Supported by important Swedish policy designer Walter Korpi, Meidner's work was opposed by pro-capitalist Social Democrats, including the Finance Minister Kjell-Olof Feldt as well as Gösta Rehn (proponent of active labour market policies) and Olof Palme. The increasing ambitions and occasional militancy of the Swedish working class in conjunction with Meidner's progressive socialist institutional planning politicized the Swedish capitalist class via the Swedish Employers Association (SAF), who joined other countries' capitalist classes to oppose working class organizational bases and to promote capital deregulation and mobility. The SAF's response was to model their political and policy strategies after the New Zealand capitalist class' campaign which had successfully destroyed a labor movement of similar strength to the Swedish labor movement.

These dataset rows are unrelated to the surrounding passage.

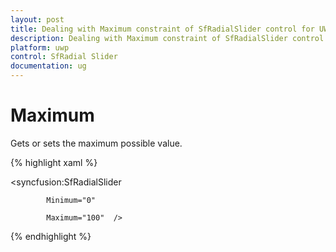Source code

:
 ```yaml
---
layout: post
title: Dealing with Maximum constraint of SfRadialSlider control for UWP
description: Dealing with Maximum constraint of SfRadialSlider control for UWP
platform: uwp
control: SfRadial Slider 
documentation: ug
---
```


# Maximum

Gets or sets the maximum possible value.

{% highlight xaml %}

<syncfusion:SfRadialSlider

            Minimum="0" 

            Maximum="100"  />

{% endhighlight %}
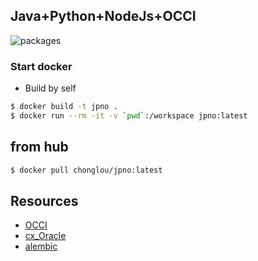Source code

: Java+Python+NodeJs+OCCI
---

![packages](packages.png)

### Start docker

- Build by self

```bash
$ docker build -t jpno .
$ docker run --rm -it -v `pwd`:/workspace jpno:latest
```

## from hub

```bash
$ docker pull chonglou/jpno:latest
```

## Resources

- [OCCI](https://www.oracle.com/technetwork/database/database-technologies/instant-client/downloads/index.html)
- [cx_Oracle](https://cx-oracle.readthedocs.io/en/latest/installation.html#quick-start-cx-oracle-installation)
- [alembic](https://alembic.sqlalchemy.org/en/latest/tutorial.html)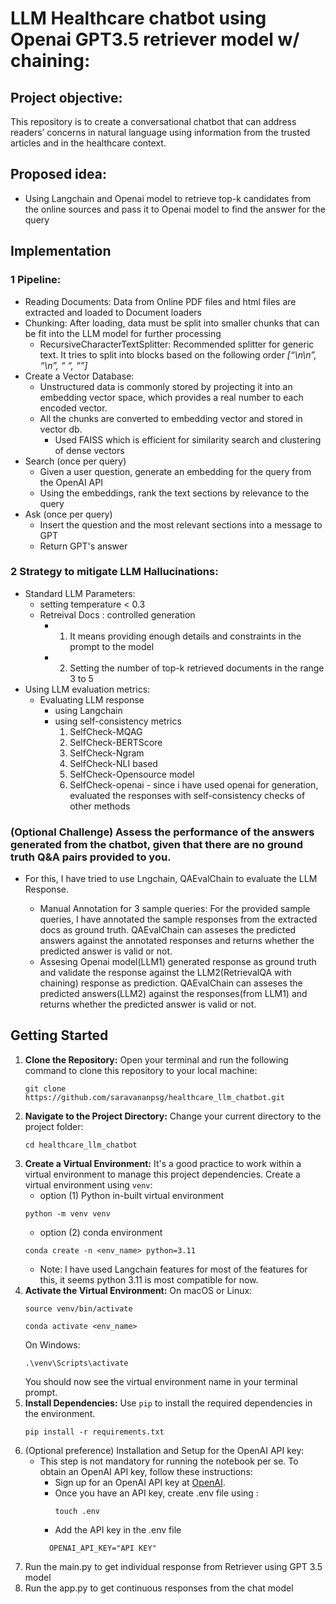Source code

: # LLM Healthcare chatbot using Openai GPT3.5 retriever model w/ chaining:

## Project objective: 
This repository is to create a conversational chatbot that can address readers’ concerns in natural language using information from the trusted articles and in the  healthcare context.

## Proposed idea:
* Using Langchain and Openai model to retrieve top-k candidates from the online sources and pass it to Openai model to find the answer for the query

## Implementation

### 1 Pipeline: 

* Reading Documents: Data from Online PDF files and html files are extracted and loaded to Document loaders
* Chunking:  After loading, data must be split into smaller chunks that can be fit into the LLM model for further processing
  * RecursiveCharacterTextSplitter: Recommended splitter for generic text. It tries to split into blocks based on the following order *[“\n\n”, “\n”, “ “, “”]*
* Create a Vector Database: 
  * Unstructured data is commonly stored by projecting it into an embedding vector space, which provides a real number to each encoded vector. 
  * All the chunks are converted to embedding vector and stored in vector db. 
    * Used FAISS which is efficient for similarity search and clustering of dense vectors
* Search (once per query)
  * Given a user question, generate an embedding for the query from the OpenAI API
  * Using the embeddings, rank the text sections by relevance to the query
* Ask (once per query)
  * Insert the question and the most relevant sections into a message to GPT
  * Return GPT's answer

### 2 Strategy to mitigate LLM Hallucinations:

* Standard LLM Parameters:
  * setting temperature < 0.3
  * Retreival Docs : controlled generation
    * 1. It means providing enough details and constraints in the prompt to the model 
    * 2. Setting the number of top-k retrieved documents in the range 3 to 5
* Using LLM evaluation metrics:
    * Evaluating LLM response 
      * using Langchain
      * using self-consistency metrics
        1.  SelfCheck-MQAG 
        2.  SelfCheck-BERTScore
        3.  SelfCheck-Ngram
        4.  SelfCheck-NLI based
        5.  SelfCheck-Opensource model
        6.  SelfCheck-openai - since i have used openai for generation, evaluated the responses with self-consistency checks of other methods
### (Optional Challenge)  Assess the performance of the answers generated from the chatbot, given that there are no ground truth Q&A pairs provided to you.  
* For this, I have tried to use Lngchain, QAEvalChain to evaluate the LLM Response. 

  * Manual Annotation for 3 sample queries: For the provided sample queries, I have annotated the sample responses from the extracted docs as ground truth. QAEvalChain can asseses the predicted answers against the annotated responses and returns whether the predicted answer is valid or not.
  * Assesing Openai model(LLM1) generated response as ground truth and validate the response against the LLM2(RetrievalQA with chaining) response as prediction.  QAEvalChain can asseses the predicted answers(LLM2) against the responses(from LLM1) and returns whether the predicted answer is valid or not.

## Getting Started

1. **Clone the Repository:**
   Open your terminal and run the following command to clone this repository to your local machine:
   ```shell
   git clone https://github.com/saravananpsg/healthcare_llm_chatbot.git
   ```
2. **Navigate to the Project Directory:**
   Change your current directory to the project folder:
   ```shell
   cd healthcare_llm_chatbot
   ```
3. **Create a Virtual Environment:**
   It's a good practice to work within a virtual environment to manage this project dependencies. Create a virtual environment using `venv`:
   * option (1) Python in-built virtual environment
   ```shell
   python -m venv venv
   ```
   * option (2) conda environment
   ```shell
   conda create -n <env_name> python=3.11
   ```
   * Note: I have used Langchain features for most of the features for this, it seems python 3.11 is most compatible for now.
4. **Activate the Virtual Environment:**
   On macOS or Linux:
   ```shell
   source venv/bin/activate
   ```
   ```shell
   conda activate <env_name>
   ```
   On Windows:
   ```shell
   .\venv\Scripts\activate
   ```
   You should now see the virtual environment name in your terminal prompt.
5. **Install Dependencies:**
   Use `pip` to install the required dependencies in the environment.
   ```shell
   pip install -r requirements.txt
   ```
6. (Optional preference) Installation and Setup for the OpenAI API key:
   - This step is not mandatory for running the notebook per se. To obtain an OpenAI API key, follow these instructions:
     - Sign up for an OpenAI API key at [OpenAI](https://platform.openai.com/signup).
     - Once you have an API key, create .env file using :
          ```shell
          touch .env
          ```
     - Add the API key in the .env file
     ```shell
       OPENAI_API_KEY="API KEY"
     ```
7. Run the main.py to get individual response from Retriever using GPT 3.5 model
8. Run the app.py to get continuous responses from the chat model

The Rehn–Meidner model resulted in Sweden having a very egalitarian wage system so that wage differentials between professions was very low, fortifying a low Gini coefficient. However, in the absence of the socialist steps urged by Meidner in the 1970s the economic model resulted in capital concentration (despite a very active social policy, Sweden has one of the highest percentages of private ownership of capital in the world) to the point where in the late 1970s 25 per cent of share capital was held by the top 0.1 per cent of shareholders and 75 per cent by the top 10 per cent.